Your objective
Return the lines of the data below in which the string "Expansion" occurs.

Content starts

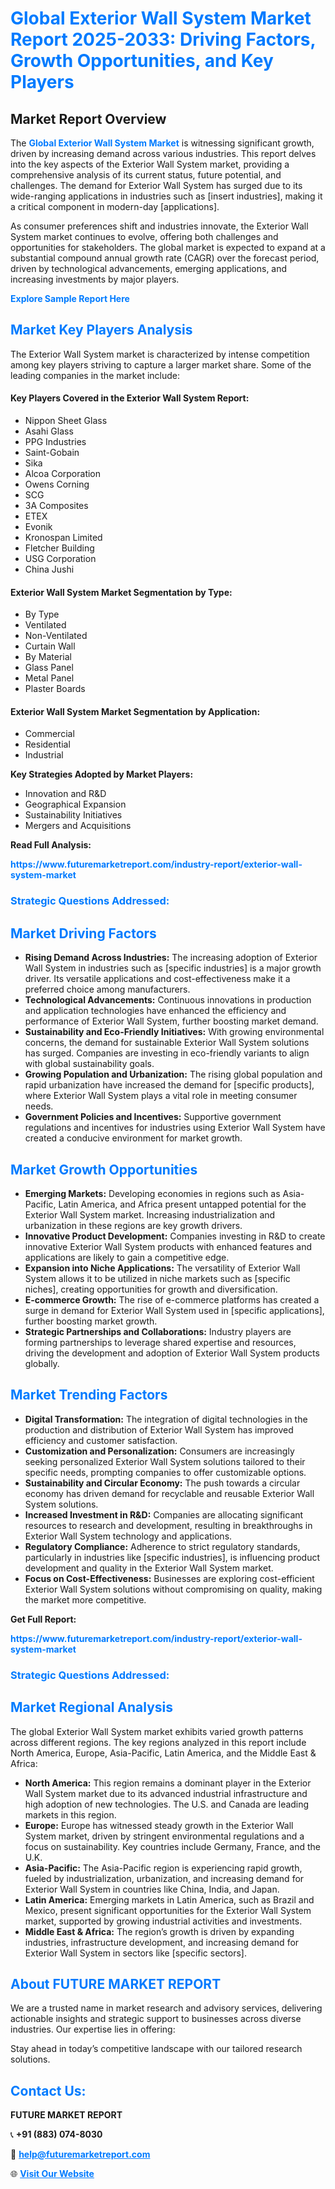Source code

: <h1 style="color: #007BFF;">Global Exterior Wall System Market Report 2025-2033: Driving Factors, Growth Opportunities, and Key Players</h1>

<section id="overview">
<h2>Market Report Overview</h2>
<p>The <a href="https://www.futuremarketreport.com/industry-report/exterior-wall-system-market" style="color: #007BFF; text-decoration: none;"><strong>Global Exterior Wall System Market</strong></a> is witnessing significant growth, driven by increasing demand across various industries. This report delves into the key aspects of the Exterior Wall System market, providing a comprehensive analysis of its current status, future potential, and challenges. The demand for Exterior Wall System has surged due to its wide-ranging applications in industries such as [insert industries], making it a critical component in modern-day [applications].</p>
<p>As consumer preferences shift and industries innovate, the Exterior Wall System market continues to evolve, offering both challenges and opportunities for stakeholders. The global market is expected to expand at a substantial compound annual growth rate (CAGR) over the forecast period, driven by technological advancements, emerging applications, and increasing investments by major players.</p>
</section>

<section id="overview">
<p><a href="https://www.futuremarketreport.com/request-sample/reportId=103918" style="color: #007BFF; text-decoration: none;"><strong>Explore Sample Report Here</strong></a></p>
</section>

<section id="key-players">
<h2 style="color: #007BFF;">Market Key Players Analysis</h2>
<p>The Exterior Wall System market is characterized by intense competition among key players striving to capture a larger market share. Some of the leading companies in the market include:</p>
<h4>Key Players Covered in the Exterior Wall System Report:</h4>
<ul><li>Nippon Sheet Glass</li><li>Asahi Glass</li><li>PPG Industries</li><li>Saint-Gobain</li><li>Sika</li><li>Alcoa Corporation</li><li>Owens Corning</li><li>SCG</li><li>3A Composites</li><li>ETEX</li><li>Evonik</li><li>Kronospan Limited</li><li>Fletcher Building</li><li>USG Corporation</li><li>China Jushi</li></ul>
<h4>Exterior Wall System Market Segmentation by Type:</h4>
<ul><li>By Type</li><li>Ventilated</li><li>Non-Ventilated</li><li>Curtain Wall</li><li>By Material</li><li>Glass Panel</li><li>Metal Panel</li><li>Plaster Boards</li></ul>

<h4>Exterior Wall System Market Segmentation by Application:</h4>
<ul><li>Commercial</li><li>Residential</li><li>Industrial</li></ul>
<p><strong>Key Strategies Adopted by Market Players:</strong></p>
<ul>
<li>Innovation and R&D</li>
<li>Geographical Expansion</li>
<li>Sustainability Initiatives</li>
<li>Mergers and Acquisitions</li>
</ul>
</section>

<section>
<p><strong>Read Full Analysis: </strong></p><a href="https://www.futuremarketreport.com/industry-report/exterior-wall-system-market" style="color: #007BFF; text-decoration: none;"><strong>https://www.futuremarketreport.com/industry-report/exterior-wall-system-market</strong></a>
<h3 style="color: #007BFF;">Strategic Questions Addressed:</h3>
</section>

<section id="driving-factors">
<h2 style="color: #007BFF;">Market Driving Factors</h2>
<ul>
<li><strong>Rising Demand Across Industries:</strong> The increasing adoption of Exterior Wall System in industries such as [specific industries] is a major growth driver. Its versatile applications and cost-effectiveness make it a preferred choice among manufacturers.</li>
<li><strong>Technological Advancements:</strong> Continuous innovations in production and application technologies have enhanced the efficiency and performance of Exterior Wall System, further boosting market demand.</li>
<li><strong>Sustainability and Eco-Friendly Initiatives:</strong> With growing environmental concerns, the demand for sustainable Exterior Wall System solutions has surged. Companies are investing in eco-friendly variants to align with global sustainability goals.</li>
<li><strong>Growing Population and Urbanization:</strong> The rising global population and rapid urbanization have increased the demand for [specific products], where Exterior Wall System plays a vital role in meeting consumer needs.</li>
<li><strong>Government Policies and Incentives:</strong> Supportive government regulations and incentives for industries using Exterior Wall System have created a conducive environment for market growth.</li>
</ul>
</section>

<section id="growth-opportunities">
<h2 style="color: #007BFF;">Market Growth Opportunities</h2>
<ul>
<li><strong>Emerging Markets:</strong> Developing economies in regions such as Asia-Pacific, Latin America, and Africa present untapped potential for the Exterior Wall System market. Increasing industrialization and urbanization in these regions are key growth drivers.</li>
<li><strong>Innovative Product Development:</strong> Companies investing in R&D to create innovative Exterior Wall System products with enhanced features and applications are likely to gain a competitive edge.</li>
<li><strong>Expansion into Niche Applications:</strong> The versatility of Exterior Wall System allows it to be utilized in niche markets such as [specific niches], creating opportunities for growth and diversification.</li>
<li><strong>E-commerce Growth:</strong> The rise of e-commerce platforms has created a surge in demand for Exterior Wall System used in [specific applications], further boosting market growth.</li>
<li><strong>Strategic Partnerships and Collaborations:</strong> Industry players are forming partnerships to leverage shared expertise and resources, driving the development and adoption of Exterior Wall System products globally.</li>
</ul>
</section>

<section id="trending-factors">
<h2 style="color: #007BFF;">Market Trending Factors</h2>
<ul>
<li><strong>Digital Transformation:</strong> The integration of digital technologies in the production and distribution of Exterior Wall System has improved efficiency and customer satisfaction.</li>
<li><strong>Customization and Personalization:</strong> Consumers are increasingly seeking personalized Exterior Wall System solutions tailored to their specific needs, prompting companies to offer customizable options.</li>
<li><strong>Sustainability and Circular Economy:</strong> The push towards a circular economy has driven demand for recyclable and reusable Exterior Wall System solutions.</li>
<li><strong>Increased Investment in R&D:</strong> Companies are allocating significant resources to research and development, resulting in breakthroughs in Exterior Wall System technology and applications.</li>
<li><strong>Regulatory Compliance:</strong> Adherence to strict regulatory standards, particularly in industries like [specific industries], is influencing product development and quality in the Exterior Wall System market.</li>
<li><strong>Focus on Cost-Effectiveness:</strong> Businesses are exploring cost-efficient Exterior Wall System solutions without compromising on quality, making the market more competitive.</li>
</ul>
</section>

<section>
<p><strong>Get Full Report: </strong></p><a href="https://www.futuremarketreport.com/industry-report/exterior-wall-system-market" style="color: #007BFF; text-decoration: none;"><strong>https://www.futuremarketreport.com/industry-report/exterior-wall-system-market</strong></a>
<h3 style="color: #007BFF;">Strategic Questions Addressed:</h3>
</section>


<section id="regional-analysis">
<h2 style="color: #007BFF;">Market Regional Analysis</h2>
<p>The global Exterior Wall System market exhibits varied growth patterns across different regions. The key regions analyzed in this report include North America, Europe, Asia-Pacific, Latin America, and the Middle East & Africa:</p>
<ul>
<li><strong>North America:</strong> This region remains a dominant player in the Exterior Wall System market due to its advanced industrial infrastructure and high adoption of new technologies. The U.S. and Canada are leading markets in this region.</li>
<li><strong>Europe:</strong> Europe has witnessed steady growth in the Exterior Wall System market, driven by stringent environmental regulations and a focus on sustainability. Key countries include Germany, France, and the U.K.</li>
<li><strong>Asia-Pacific:</strong> The Asia-Pacific region is experiencing rapid growth, fueled by industrialization, urbanization, and increasing demand for Exterior Wall System in countries like China, India, and Japan.</li>
<li><strong>Latin America:</strong> Emerging markets in Latin America, such as Brazil and Mexico, present significant opportunities for the Exterior Wall System market, supported by growing industrial activities and investments.</li>
<li><strong>Middle East & Africa:</strong> The region’s growth is driven by expanding industries, infrastructure development, and increasing demand for Exterior Wall System in sectors like [specific sectors].</li>
</ul>
</section>

<footer>
<h2 style="color: #007BFF;">About FUTURE MARKET REPORT</h2>
<p>We are a trusted name in market research and advisory services, delivering actionable insights and strategic support to businesses across diverse industries. Our expertise lies in offering:</p>

<p>Stay ahead in today’s competitive landscape with our tailored research solutions.</p>

<h2 style="color: #007BFF;">Contact Us:</h2>
<p><strong>FUTURE MARKET REPORT</strong></p>
<p>📞 <strong>+91 (883) 074-8030</strong></p>
<p>📧 <strong><a href="mailto:help@futuremarketreport.com" style="color: #007BFF;">help@futuremarketreport.com</a></strong></p>
<p>🌐 <strong><a href="https://www.futuremarketreport.com/" style="color: #007BFF;">Visit Our Website</a></strong></p>
</footer>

Content ends

Solution for this problem
<li>Geographical Expansion</li>
<li><strong>Expansion into Niche Applications:</strong> The versatility of Exterior Wall System allows it to be utilized in niche markets such as [specific niches], creating opportunities for growth and diversification.</li>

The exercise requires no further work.